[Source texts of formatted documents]
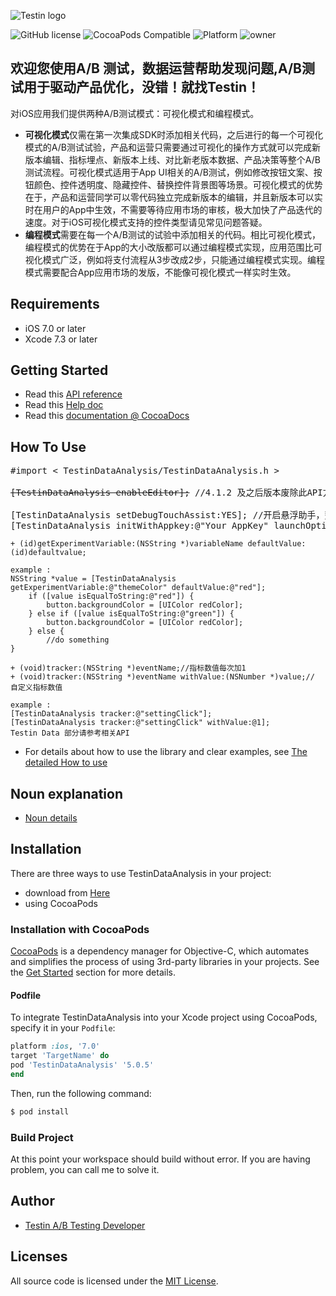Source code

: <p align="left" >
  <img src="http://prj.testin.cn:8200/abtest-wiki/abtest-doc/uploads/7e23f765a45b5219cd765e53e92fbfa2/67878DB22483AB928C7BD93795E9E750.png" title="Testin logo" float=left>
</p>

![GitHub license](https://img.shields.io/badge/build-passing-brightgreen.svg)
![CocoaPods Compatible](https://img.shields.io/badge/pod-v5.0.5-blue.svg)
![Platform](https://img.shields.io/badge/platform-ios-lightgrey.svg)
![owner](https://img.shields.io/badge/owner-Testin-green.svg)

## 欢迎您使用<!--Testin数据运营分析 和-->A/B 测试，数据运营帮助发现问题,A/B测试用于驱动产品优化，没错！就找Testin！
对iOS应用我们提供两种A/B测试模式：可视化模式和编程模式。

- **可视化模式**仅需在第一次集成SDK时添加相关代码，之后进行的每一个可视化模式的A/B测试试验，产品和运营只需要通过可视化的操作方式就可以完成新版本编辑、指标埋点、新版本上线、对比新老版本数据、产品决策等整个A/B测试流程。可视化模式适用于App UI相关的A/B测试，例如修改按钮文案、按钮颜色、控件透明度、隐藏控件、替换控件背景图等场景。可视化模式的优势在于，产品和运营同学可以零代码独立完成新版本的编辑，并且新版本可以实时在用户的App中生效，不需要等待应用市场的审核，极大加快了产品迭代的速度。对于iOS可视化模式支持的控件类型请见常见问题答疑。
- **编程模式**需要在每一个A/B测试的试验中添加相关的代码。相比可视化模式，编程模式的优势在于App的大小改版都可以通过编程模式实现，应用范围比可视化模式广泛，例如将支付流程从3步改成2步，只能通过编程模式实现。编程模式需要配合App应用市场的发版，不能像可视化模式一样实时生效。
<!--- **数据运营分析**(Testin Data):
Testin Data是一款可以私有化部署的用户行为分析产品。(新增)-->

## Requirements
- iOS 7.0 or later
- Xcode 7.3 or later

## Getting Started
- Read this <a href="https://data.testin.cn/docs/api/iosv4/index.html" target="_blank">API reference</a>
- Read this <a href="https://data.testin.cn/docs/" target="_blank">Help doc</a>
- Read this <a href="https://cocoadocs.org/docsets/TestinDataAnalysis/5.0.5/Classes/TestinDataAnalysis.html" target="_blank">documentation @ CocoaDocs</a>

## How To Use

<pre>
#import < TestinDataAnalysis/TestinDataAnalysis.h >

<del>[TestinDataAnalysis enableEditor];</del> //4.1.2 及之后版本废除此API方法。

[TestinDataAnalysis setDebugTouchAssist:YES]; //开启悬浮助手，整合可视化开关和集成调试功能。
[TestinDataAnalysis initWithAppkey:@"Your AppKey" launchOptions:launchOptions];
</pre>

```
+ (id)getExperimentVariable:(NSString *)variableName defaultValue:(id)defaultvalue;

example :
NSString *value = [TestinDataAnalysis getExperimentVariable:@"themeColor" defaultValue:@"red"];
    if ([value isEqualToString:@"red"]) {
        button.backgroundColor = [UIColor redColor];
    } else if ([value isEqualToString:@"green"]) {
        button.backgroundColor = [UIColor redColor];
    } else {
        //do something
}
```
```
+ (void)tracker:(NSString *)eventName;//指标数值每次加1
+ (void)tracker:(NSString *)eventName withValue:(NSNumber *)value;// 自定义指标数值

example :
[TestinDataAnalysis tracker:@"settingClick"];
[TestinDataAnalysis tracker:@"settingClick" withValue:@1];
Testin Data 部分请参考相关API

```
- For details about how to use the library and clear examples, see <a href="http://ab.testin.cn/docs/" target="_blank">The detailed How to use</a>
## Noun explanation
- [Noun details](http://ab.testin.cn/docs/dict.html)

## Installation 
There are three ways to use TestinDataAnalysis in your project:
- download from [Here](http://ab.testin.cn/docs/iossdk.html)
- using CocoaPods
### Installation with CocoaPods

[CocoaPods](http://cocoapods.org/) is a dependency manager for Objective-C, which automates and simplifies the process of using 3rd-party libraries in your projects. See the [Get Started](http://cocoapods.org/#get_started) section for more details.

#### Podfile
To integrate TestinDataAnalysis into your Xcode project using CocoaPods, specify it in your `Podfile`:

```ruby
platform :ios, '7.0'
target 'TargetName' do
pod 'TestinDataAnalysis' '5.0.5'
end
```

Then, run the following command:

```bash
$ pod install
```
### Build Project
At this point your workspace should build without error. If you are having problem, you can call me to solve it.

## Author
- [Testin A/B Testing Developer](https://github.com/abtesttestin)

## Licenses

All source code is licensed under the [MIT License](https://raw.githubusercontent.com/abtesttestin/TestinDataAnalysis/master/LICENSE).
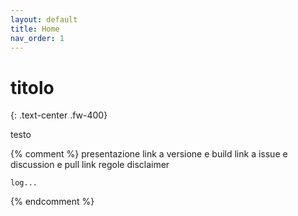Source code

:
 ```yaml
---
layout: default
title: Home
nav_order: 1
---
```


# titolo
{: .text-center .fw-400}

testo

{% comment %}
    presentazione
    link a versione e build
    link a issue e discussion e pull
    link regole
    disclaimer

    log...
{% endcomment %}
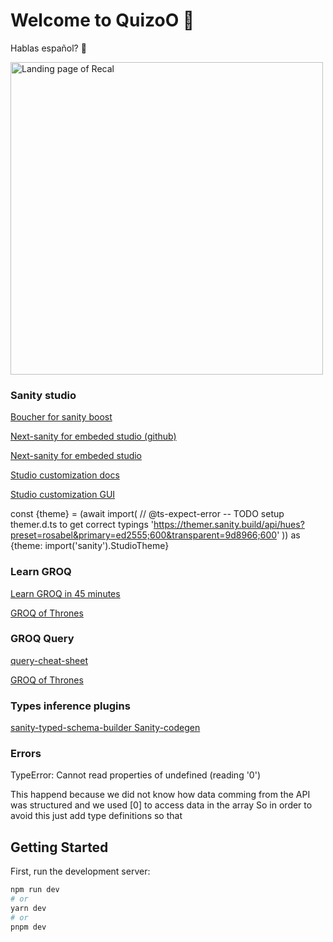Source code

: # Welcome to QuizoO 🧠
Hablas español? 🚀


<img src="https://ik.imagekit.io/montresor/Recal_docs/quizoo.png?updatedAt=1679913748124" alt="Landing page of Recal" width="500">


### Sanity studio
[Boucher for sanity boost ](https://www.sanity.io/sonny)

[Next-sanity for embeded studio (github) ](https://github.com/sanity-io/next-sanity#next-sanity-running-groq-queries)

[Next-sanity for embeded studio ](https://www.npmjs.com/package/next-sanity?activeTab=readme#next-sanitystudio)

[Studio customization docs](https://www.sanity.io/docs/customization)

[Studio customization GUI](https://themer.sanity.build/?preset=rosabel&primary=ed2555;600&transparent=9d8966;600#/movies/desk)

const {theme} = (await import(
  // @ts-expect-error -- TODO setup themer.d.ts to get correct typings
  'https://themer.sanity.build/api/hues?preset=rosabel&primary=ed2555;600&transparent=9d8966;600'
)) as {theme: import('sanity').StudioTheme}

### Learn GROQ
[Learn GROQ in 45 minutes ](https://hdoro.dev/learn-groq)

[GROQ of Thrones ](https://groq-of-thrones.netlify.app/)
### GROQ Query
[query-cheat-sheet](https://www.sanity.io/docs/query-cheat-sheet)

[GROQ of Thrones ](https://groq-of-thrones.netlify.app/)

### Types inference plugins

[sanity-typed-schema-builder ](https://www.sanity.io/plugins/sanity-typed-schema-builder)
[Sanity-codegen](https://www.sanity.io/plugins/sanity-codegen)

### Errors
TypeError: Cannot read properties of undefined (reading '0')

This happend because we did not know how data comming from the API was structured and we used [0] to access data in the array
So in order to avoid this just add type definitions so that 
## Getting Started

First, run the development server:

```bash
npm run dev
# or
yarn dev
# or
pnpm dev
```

__What needs to be done__: Leaving out any images, restate every record word for word.

__Task output__:
Source code

: <p align="left" >
  <img src="http://prj.testin.cn:8200/abtest-wiki/abtest-doc/uploads/7e23f765a45b5219cd765e53e92fbfa2/67878DB22483AB928C7BD93795E9E750.png" title="Testin logo" float=left>
</p>

![GitHub license](https://img.shields.io/badge/build-passing-brightgreen.svg)
![CocoaPods Compatible](https://img.shields.io/badge/pod-v5.0.5-blue.svg)
![Platform](https://img.shields.io/badge/platform-ios-lightgrey.svg)
![owner](https://img.shields.io/badge/owner-Testin-green.svg)

## 欢迎您使用<!--Testin数据运营分析 和-->A/B 测试，数据运营帮助发现问题,A/B测试用于驱动产品优化，没错！就找Testin！
对iOS应用我们提供两种A/B测试模式：可视化模式和编程模式。

- **可视化模式**仅需在第一次集成SDK时添加相关代码，之后进行的每一个可视化模式的A/B测试试验，产品和运营只需要通过可视化的操作方式就可以完成新版本编辑、指标埋点、新版本上线、对比新老版本数据、产品决策等整个A/B测试流程。可视化模式适用于App UI相关的A/B测试，例如修改按钮文案、按钮颜色、控件透明度、隐藏控件、替换控件背景图等场景。可视化模式的优势在于，产品和运营同学可以零代码独立完成新版本的编辑，并且新版本可以实时在用户的App中生效，不需要等待应用市场的审核，极大加快了产品迭代的速度。对于iOS可视化模式支持的控件类型请见常见问题答疑。
- **编程模式**需要在每一个A/B测试的试验中添加相关的代码。相比可视化模式，编程模式的优势在于App的大小改版都可以通过编程模式实现，应用范围比可视化模式广泛，例如将支付流程从3步改成2步，只能通过编程模式实现。编程模式需要配合App应用市场的发版，不能像可视化模式一样实时生效。
<!--- **数据运营分析**(Testin Data):
Testin Data是一款可以私有化部署的用户行为分析产品。(新增)-->

## Requirements
- iOS 7.0 or later
- Xcode 7.3 or later

## Getting Started
- Read this <a href="https://data.testin.cn/docs/api/iosv4/index.html" target="_blank">API reference</a>
- Read this <a href="https://data.testin.cn/docs/" target="_blank">Help doc</a>
- Read this <a href="https://cocoadocs.org/docsets/TestinDataAnalysis/5.0.5/Classes/TestinDataAnalysis.html" target="_blank">documentation @ CocoaDocs</a>

## How To Use

<pre>
#import < TestinDataAnalysis/TestinDataAnalysis.h >

<del>[TestinDataAnalysis enableEditor];</del> //4.1.2 及之后版本废除此API方法。

[TestinDataAnalysis setDebugTouchAssist:YES]; //开启悬浮助手，整合可视化开关和集成调试功能。
[TestinDataAnalysis initWithAppkey:@"Your AppKey" launchOptions:launchOptions];
</pre>

```
+ (id)getExperimentVariable:(NSString *)variableName defaultValue:(id)defaultvalue;

example :
NSString *value = [TestinDataAnalysis getExperimentVariable:@"themeColor" defaultValue:@"red"];
    if ([value isEqualToString:@"red"]) {
        button.backgroundColor = [UIColor redColor];
    } else if ([value isEqualToString:@"green"]) {
        button.backgroundColor = [UIColor redColor];
    } else {
        //do something
}
```
```
+ (void)tracker:(NSString *)eventName;//指标数值每次加1
+ (void)tracker:(NSString *)eventName withValue:(NSNumber *)value;// 自定义指标数值

example :
[TestinDataAnalysis tracker:@"settingClick"];
[TestinDataAnalysis tracker:@"settingClick" withValue:@1];
Testin Data 部分请参考相关API

```
- For details about how to use the library and clear examples, see <a href="http://ab.testin.cn/docs/" target="_blank">The detailed How to use</a>
## Noun explanation
- [Noun details](http://ab.testin.cn/docs/dict.html)

## Installation 
There are three ways to use TestinDataAnalysis in your project:
- download from [Here](http://ab.testin.cn/docs/iossdk.html)
- using CocoaPods
### Installation with CocoaPods

[CocoaPods](http://cocoapods.org/) is a dependency manager for Objective-C, which automates and simplifies the process of using 3rd-party libraries in your projects. See the [Get Started](http://cocoapods.org/#get_started) section for more details.

#### Podfile
To integrate TestinDataAnalysis into your Xcode project using CocoaPods, specify it in your `Podfile`:

```ruby
platform :ios, '7.0'
target 'TargetName' do
pod 'TestinDataAnalysis' '5.0.5'
end
```

Then, run the following command:

```bash
$ pod install
```
### Build Project
At this point your workspace should build without error. If you are having problem, you can call me to solve it.

## Author
- [Testin A/B Testing Developer](https://github.com/abtesttestin)

## Licenses

All source code is licensed under the [MIT License](https://raw.githubusercontent.com/abtesttestin/TestinDataAnalysis/master/LICENSE).
Source code

:
 ```yaml
---
layout: default
title: Home
nav_order: 1
---
```


# titolo
{: .text-center .fw-400}

testo

{% comment %}
    presentazione
    link a versione e build
    link a issue e discussion e pull
    link regole
    disclaimer

    log...
{% endcomment %}
Source code

: # Welcome to QuizoO 🧠
Hablas español? 🚀


<img src="https://ik.imagekit.io/montresor/Recal_docs/quizoo.png?updatedAt=1679913748124" alt="Landing page of Recal" width="500">


### Sanity studio
[Boucher for sanity boost ](https://www.sanity.io/sonny)

[Next-sanity for embeded studio (github) ](https://github.com/sanity-io/next-sanity#next-sanity-running-groq-queries)

[Next-sanity for embeded studio ](https://www.npmjs.com/package/next-sanity?activeTab=readme#next-sanitystudio)

[Studio customization docs](https://www.sanity.io/docs/customization)

[Studio customization GUI](https://themer.sanity.build/?preset=rosabel&primary=ed2555;600&transparent=9d8966;600#/movies/desk)

const {theme} = (await import(
  // @ts-expect-error -- TODO setup themer.d.ts to get correct typings
  'https://themer.sanity.build/api/hues?preset=rosabel&primary=ed2555;600&transparent=9d8966;600'
)) as {theme: import('sanity').StudioTheme}

### Learn GROQ
[Learn GROQ in 45 minutes ](https://hdoro.dev/learn-groq)

[GROQ of Thrones ](https://groq-of-thrones.netlify.app/)
### GROQ Query
[query-cheat-sheet](https://www.sanity.io/docs/query-cheat-sheet)

[GROQ of Thrones ](https://groq-of-thrones.netlify.app/)

### Types inference plugins

[sanity-typed-schema-builder ](https://www.sanity.io/plugins/sanity-typed-schema-builder)
[Sanity-codegen](https://www.sanity.io/plugins/sanity-codegen)

### Errors
TypeError: Cannot read properties of undefined (reading '0')

This happend because we did not know how data comming from the API was structured and we used [0] to access data in the array
So in order to avoid this just add type definitions so that 
## Getting Started

First, run the development server:

```bash
npm run dev
# or
yarn dev
# or
pnpm dev
```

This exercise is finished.